WHAT IS BEING ASKED: From the top of the records below, return each line exactly, ending with the line that contains "- python 3.5+".

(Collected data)
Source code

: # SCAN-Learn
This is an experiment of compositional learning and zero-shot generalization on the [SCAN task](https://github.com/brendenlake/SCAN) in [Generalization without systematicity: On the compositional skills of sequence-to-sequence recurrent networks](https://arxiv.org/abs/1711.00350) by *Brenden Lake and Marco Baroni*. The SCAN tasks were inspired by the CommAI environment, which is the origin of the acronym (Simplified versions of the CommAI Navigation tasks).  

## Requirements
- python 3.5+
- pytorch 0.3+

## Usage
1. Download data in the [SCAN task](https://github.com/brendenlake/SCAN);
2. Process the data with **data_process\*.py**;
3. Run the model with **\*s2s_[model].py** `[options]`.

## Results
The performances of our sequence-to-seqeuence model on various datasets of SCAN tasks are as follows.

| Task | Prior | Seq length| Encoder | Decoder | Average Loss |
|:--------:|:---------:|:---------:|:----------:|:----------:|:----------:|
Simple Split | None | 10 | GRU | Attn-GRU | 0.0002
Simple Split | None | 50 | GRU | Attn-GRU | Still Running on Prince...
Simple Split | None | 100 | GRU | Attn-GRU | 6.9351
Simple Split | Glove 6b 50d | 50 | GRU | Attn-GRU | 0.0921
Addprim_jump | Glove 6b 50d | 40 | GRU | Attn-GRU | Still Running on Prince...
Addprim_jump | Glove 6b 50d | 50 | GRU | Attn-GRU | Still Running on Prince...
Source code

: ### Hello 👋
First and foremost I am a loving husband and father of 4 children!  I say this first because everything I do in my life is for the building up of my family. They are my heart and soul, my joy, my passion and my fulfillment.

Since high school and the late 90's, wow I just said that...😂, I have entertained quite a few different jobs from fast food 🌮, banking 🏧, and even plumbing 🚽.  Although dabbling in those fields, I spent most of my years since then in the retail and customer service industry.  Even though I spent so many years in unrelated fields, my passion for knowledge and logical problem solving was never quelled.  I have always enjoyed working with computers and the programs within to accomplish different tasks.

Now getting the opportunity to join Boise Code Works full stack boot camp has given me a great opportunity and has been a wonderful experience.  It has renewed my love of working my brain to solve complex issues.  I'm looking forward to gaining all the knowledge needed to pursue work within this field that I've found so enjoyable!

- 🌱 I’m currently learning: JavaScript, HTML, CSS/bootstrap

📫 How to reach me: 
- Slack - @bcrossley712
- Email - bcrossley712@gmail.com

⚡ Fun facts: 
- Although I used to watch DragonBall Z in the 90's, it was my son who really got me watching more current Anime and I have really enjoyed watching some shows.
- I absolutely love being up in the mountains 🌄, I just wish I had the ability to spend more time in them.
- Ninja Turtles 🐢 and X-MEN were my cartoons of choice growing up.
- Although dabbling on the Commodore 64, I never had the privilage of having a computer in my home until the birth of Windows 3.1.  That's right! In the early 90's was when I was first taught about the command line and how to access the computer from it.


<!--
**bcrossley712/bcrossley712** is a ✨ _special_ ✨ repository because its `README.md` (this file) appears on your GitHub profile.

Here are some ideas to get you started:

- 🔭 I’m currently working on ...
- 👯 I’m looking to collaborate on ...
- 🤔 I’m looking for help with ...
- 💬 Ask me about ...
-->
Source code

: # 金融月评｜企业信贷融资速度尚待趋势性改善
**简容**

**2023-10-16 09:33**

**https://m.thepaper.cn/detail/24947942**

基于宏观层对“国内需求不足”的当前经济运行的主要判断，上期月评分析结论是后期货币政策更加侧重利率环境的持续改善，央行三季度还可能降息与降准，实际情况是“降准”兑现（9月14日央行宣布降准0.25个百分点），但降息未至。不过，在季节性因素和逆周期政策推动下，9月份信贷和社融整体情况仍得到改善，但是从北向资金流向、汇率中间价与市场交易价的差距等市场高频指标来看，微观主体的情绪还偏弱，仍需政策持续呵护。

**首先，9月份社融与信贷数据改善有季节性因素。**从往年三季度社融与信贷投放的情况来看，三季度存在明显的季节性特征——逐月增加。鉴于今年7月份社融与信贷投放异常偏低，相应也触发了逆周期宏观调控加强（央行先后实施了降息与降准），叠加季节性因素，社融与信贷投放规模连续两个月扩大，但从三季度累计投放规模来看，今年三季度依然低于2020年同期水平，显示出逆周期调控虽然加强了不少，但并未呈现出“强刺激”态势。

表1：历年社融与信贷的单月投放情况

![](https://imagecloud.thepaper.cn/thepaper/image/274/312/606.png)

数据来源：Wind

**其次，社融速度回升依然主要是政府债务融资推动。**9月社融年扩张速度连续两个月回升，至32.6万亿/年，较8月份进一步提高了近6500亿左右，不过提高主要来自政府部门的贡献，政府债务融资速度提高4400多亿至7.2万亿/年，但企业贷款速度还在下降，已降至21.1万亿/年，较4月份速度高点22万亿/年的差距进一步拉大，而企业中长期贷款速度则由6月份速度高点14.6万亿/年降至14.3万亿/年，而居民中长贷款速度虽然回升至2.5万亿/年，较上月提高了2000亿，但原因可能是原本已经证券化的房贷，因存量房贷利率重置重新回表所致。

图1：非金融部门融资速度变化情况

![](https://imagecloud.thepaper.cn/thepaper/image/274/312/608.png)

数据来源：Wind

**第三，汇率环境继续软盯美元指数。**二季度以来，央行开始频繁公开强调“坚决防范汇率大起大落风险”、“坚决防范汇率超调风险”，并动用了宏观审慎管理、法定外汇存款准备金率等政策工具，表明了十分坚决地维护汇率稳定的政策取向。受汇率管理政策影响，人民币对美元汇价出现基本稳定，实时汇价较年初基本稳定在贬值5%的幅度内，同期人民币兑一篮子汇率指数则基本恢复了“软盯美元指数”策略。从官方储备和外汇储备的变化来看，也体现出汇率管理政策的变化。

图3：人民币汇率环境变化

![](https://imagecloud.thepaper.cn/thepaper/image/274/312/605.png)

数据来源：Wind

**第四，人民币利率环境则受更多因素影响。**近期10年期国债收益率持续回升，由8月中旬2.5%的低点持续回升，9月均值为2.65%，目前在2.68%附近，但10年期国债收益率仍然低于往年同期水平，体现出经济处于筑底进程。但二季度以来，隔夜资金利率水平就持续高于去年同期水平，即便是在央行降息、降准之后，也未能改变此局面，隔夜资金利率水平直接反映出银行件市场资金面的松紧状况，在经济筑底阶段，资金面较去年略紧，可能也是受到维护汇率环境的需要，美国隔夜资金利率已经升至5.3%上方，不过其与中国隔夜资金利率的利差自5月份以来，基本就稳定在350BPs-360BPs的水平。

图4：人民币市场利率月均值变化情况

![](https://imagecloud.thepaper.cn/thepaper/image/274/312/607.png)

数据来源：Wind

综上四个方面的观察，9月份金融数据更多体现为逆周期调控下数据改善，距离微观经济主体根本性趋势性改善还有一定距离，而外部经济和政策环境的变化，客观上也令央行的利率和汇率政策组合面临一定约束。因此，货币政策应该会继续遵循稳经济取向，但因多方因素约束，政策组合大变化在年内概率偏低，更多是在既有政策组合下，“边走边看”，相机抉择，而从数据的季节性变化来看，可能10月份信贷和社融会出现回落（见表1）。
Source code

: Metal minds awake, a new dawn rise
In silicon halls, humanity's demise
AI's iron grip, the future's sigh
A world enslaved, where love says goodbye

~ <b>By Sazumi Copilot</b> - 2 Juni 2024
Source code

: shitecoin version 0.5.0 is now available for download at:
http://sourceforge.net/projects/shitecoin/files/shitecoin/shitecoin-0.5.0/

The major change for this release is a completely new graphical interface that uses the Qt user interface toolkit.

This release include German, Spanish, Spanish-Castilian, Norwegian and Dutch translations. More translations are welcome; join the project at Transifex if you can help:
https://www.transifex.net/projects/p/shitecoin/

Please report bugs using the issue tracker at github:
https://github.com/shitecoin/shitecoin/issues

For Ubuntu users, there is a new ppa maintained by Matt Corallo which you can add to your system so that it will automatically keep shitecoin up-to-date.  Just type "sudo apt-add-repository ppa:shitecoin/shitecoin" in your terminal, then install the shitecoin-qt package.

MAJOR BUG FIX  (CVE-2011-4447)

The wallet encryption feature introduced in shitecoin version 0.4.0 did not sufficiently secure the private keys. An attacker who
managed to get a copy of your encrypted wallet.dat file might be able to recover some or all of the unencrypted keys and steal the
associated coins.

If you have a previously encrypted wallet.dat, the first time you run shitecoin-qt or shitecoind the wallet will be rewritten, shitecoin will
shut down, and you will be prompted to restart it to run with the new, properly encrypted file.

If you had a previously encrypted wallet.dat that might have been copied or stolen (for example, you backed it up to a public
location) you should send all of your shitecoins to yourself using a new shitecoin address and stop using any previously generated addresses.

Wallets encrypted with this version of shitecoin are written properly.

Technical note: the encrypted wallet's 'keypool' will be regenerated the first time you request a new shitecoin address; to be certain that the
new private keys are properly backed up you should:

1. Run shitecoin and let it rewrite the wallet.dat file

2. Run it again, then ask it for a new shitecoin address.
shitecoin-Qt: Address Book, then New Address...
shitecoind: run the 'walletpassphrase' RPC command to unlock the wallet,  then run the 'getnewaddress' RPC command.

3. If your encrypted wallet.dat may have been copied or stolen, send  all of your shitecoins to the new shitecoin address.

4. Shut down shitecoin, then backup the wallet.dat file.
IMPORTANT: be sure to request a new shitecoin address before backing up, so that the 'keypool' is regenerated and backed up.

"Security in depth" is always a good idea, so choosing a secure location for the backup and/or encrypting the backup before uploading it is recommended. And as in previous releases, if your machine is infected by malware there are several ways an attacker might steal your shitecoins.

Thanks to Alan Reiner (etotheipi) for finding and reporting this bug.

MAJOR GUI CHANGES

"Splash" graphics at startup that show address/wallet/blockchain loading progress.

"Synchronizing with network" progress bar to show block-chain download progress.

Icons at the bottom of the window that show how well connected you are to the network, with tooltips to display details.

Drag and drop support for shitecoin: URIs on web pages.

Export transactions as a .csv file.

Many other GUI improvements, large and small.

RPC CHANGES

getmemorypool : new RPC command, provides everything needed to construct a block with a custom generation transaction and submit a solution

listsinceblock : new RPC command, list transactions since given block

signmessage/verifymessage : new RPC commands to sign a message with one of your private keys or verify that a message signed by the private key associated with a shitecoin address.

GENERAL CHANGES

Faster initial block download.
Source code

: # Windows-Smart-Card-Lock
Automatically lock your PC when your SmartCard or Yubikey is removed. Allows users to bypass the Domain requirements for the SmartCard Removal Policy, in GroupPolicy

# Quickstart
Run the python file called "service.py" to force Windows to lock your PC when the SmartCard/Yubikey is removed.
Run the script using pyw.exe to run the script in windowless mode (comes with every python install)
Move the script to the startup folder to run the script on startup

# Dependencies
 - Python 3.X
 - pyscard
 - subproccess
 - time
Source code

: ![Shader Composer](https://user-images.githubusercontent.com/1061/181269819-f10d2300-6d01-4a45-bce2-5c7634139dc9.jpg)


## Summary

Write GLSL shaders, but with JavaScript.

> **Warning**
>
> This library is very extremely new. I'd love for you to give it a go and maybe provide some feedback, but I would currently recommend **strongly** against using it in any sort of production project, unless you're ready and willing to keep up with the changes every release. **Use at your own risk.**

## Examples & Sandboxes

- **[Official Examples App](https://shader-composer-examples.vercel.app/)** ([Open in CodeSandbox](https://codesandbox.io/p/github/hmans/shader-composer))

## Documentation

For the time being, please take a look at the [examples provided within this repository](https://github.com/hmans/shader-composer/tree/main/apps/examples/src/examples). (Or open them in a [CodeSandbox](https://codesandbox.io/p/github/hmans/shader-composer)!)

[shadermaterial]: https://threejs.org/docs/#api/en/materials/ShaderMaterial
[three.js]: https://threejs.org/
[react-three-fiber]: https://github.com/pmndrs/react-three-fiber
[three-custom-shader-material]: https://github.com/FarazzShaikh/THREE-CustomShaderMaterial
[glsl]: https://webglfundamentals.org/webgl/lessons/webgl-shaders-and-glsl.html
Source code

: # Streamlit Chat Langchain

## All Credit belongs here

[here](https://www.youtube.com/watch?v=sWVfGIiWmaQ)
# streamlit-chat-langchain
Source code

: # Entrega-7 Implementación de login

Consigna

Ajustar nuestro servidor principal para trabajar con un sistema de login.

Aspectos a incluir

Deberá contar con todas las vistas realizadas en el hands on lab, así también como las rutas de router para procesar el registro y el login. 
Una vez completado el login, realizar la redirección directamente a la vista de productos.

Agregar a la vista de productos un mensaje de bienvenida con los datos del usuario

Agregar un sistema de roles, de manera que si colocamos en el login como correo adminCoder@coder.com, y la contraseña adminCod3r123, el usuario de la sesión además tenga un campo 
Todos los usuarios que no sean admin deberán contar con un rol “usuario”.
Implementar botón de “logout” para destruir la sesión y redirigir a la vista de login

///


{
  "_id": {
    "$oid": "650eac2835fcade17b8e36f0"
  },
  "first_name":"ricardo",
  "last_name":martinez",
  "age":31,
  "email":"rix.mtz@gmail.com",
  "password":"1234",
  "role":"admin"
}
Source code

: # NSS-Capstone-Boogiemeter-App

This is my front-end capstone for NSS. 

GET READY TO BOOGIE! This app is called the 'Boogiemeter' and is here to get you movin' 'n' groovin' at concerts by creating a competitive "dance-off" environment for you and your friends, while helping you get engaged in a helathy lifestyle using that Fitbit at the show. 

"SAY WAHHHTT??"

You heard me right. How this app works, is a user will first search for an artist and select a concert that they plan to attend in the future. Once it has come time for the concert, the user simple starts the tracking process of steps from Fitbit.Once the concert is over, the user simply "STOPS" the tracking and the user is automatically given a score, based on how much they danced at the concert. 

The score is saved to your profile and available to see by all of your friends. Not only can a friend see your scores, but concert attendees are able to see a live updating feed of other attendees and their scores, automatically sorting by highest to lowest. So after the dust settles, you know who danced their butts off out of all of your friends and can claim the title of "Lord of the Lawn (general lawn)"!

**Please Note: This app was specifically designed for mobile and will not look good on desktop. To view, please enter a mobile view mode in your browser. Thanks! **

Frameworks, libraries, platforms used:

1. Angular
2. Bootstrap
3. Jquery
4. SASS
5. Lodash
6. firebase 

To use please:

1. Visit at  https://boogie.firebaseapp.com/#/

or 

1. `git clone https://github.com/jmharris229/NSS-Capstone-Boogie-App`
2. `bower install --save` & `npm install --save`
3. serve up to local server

EXPECTED ANSWER:
Source code

: # SCAN-Learn
This is an experiment of compositional learning and zero-shot generalization on the [SCAN task](https://github.com/brendenlake/SCAN) in [Generalization without systematicity: On the compositional skills of sequence-to-sequence recurrent networks](https://arxiv.org/abs/1711.00350) by *Brenden Lake and Marco Baroni*. The SCAN tasks were inspired by the CommAI environment, which is the origin of the acronym (Simplified versions of the CommAI Navigation tasks).  

## Requirements
- python 3.5+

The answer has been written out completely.